あれは機械ではない。
皆様、おはようございます。
SykA. です。
イルカ団!PRESENTS
RATATATTAT! × ガストン・ルルー
『GRAND GUIGNOL
“La Machine” & “Le Fantôme de”』
…を、観劇して参りました。
ふう。ここまで入力するのに7分はかかった。
普段、舞台関係を発信するのは
Re:ONなのですが、『KARASU』に引き続き今回は私です。なんと言ってもあの、
Gaston Leroux。
私、彼の薄靄のかかったような奇怪で美しい世界観がとても好きなんです。
今回も、Re:ONの伝で観劇して参りました。
2019年の11月、
Re:ONが舞台で共演させて頂いた、
小林 都さんというこの上なく素敵なレディがいらっしゃるんですが、その都さんが出演されるとのことで、御連絡を頂いたのです。
有難いことです。
都さん、そのまま みやこさんと読むんですが、
素敵な名前ですよね。字も素敵。
人柄も素敵。

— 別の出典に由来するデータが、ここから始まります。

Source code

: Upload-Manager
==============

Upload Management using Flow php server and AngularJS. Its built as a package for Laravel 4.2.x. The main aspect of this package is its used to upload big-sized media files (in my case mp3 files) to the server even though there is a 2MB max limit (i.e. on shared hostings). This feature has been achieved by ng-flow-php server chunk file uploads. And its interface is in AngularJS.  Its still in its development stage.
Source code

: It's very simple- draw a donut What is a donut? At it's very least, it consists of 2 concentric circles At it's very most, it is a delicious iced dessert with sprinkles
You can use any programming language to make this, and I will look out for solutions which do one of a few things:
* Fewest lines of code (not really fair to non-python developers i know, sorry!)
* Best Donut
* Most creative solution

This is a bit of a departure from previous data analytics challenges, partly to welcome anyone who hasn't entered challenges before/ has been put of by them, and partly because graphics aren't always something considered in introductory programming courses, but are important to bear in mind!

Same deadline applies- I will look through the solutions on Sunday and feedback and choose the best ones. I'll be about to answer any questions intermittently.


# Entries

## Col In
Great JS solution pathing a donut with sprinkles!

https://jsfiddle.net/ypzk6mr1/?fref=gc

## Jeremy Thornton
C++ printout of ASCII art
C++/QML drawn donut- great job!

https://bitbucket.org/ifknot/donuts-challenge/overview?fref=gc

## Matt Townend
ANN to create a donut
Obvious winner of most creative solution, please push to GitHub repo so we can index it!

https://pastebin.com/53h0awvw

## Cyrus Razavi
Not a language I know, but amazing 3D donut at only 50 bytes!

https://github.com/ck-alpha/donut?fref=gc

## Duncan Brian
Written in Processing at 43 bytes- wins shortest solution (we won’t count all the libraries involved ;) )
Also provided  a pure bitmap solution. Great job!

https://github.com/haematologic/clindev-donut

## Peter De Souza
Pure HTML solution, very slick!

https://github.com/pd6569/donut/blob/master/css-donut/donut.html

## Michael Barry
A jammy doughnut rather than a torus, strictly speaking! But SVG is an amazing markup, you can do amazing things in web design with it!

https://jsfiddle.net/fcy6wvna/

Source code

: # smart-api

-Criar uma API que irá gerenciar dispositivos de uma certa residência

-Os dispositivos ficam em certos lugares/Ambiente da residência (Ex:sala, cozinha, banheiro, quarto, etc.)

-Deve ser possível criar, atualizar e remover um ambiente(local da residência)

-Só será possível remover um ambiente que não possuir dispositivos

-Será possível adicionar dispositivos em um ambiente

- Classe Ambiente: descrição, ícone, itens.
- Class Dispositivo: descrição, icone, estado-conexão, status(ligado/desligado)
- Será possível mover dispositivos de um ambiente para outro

声も素敵。歌も素て…
待って終わらない。夜が明けてしまう。
さて。
『GRAND GUIGNOL
“La Machine” & “Le Fantôme de”』
二手目はコピー&ペーストよ。
一言で言いますと、流石Gaston Lerouxとでも言いましょうか、よく描き込まれた絵画のような、じっくりと時間をかけて細部を見ていきたくなる、奥深い物語でした。
ただ、原作はGaston Lerouxですから、
物語の主軸は『La Machine』ですが、
翻訳・構成・脚色・演出においてはオリジナルで小林ヒデタケさんということで、
心持ちとしては、
Gaston Lerouxの『La Machine』ではなく、
あくまでGaston Lerouxの小説を脚色した舞台『ましーん』を観に行くという心持ちの方が良かったかな、とは思いました。
Gaston Lerouxに対して、重厚で、壮麗で…というイメージが強かったので、ライトに、或いは”ツイステッドコメディ”として作品を観ることが初めてだったというその反動でもあるのかな。
作品全体の雰囲気のために、私はからんころん笑うということはしなかったのですが、あちこちに笑いの欠片が散りばめてありました。楽しい舞台です。
あとは、長椅子に約150分の作品で幕間休憩が無いのがちょっと腰にきました。歳かな。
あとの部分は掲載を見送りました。